PROBLEM DESCRIPTION – Please retype all the data below exactly, line for line.

TASK DATA –
────
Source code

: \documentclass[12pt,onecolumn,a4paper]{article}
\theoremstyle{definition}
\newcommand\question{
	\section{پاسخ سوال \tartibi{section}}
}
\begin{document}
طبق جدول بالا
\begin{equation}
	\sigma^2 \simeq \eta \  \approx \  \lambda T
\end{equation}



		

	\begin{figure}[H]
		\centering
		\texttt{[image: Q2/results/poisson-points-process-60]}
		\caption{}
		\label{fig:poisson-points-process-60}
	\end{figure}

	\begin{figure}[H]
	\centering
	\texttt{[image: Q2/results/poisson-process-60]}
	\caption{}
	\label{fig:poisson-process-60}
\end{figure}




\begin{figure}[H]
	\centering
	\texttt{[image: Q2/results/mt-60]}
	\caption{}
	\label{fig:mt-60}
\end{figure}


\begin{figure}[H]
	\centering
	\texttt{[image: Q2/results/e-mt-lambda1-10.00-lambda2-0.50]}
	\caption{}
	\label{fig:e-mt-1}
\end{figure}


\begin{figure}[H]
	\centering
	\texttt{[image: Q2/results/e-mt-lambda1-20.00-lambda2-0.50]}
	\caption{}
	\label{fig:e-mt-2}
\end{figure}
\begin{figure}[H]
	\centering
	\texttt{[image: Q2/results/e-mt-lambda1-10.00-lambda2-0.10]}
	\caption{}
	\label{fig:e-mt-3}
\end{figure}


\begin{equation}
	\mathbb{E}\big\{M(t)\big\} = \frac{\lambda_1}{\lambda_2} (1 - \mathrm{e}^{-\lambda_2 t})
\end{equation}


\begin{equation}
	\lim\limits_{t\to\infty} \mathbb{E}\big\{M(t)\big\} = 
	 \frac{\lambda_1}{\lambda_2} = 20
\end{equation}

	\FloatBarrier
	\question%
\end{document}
────
SOLUTION TO THE EXERCISE –
Source code

: \documentclass[12pt,onecolumn,a4paper]{article}
\theoremstyle{definition}
\newcommand\question{
	\section{پاسخ سوال \tartibi{section}}
}
\begin{document}
طبق جدول بالا
\begin{equation}
	\sigma^2 \simeq \eta \  \approx \  \lambda T
\end{equation}



		

	\begin{figure}[H]
		\centering
		\texttt{[image: Q2/results/poisson-points-process-60]}
		\caption{}
		\label{fig:poisson-points-process-60}
	\end{figure}

	\begin{figure}[H]
	\centering
	\texttt{[image: Q2/results/poisson-process-60]}
	\caption{}
	\label{fig:poisson-process-60}
\end{figure}




\begin{figure}[H]
	\centering
	\texttt{[image: Q2/results/mt-60]}
	\caption{}
	\label{fig:mt-60}
\end{figure}


\begin{figure}[H]
	\centering
	\texttt{[image: Q2/results/e-mt-lambda1-10.00-lambda2-0.50]}
	\caption{}
	\label{fig:e-mt-1}
\end{figure}


\begin{figure}[H]
	\centering
	\texttt{[image: Q2/results/e-mt-lambda1-20.00-lambda2-0.50]}
	\caption{}
	\label{fig:e-mt-2}
\end{figure}
\begin{figure}[H]
	\centering
	\texttt{[image: Q2/results/e-mt-lambda1-10.00-lambda2-0.10]}
	\caption{}
	\label{fig:e-mt-3}
\end{figure}


\begin{equation}
	\mathbb{E}\big\{M(t)\big\} = \frac{\lambda_1}{\lambda_2} (1 - \mathrm{e}^{-\lambda_2 t})
\end{equation}


\begin{equation}
	\lim\limits_{t\to\infty} \mathbb{E}\big\{M(t)\big\} = 
	 \frac{\lambda_1}{\lambda_2} = 20
\end{equation}

	\FloatBarrier
	\question%
\end{document}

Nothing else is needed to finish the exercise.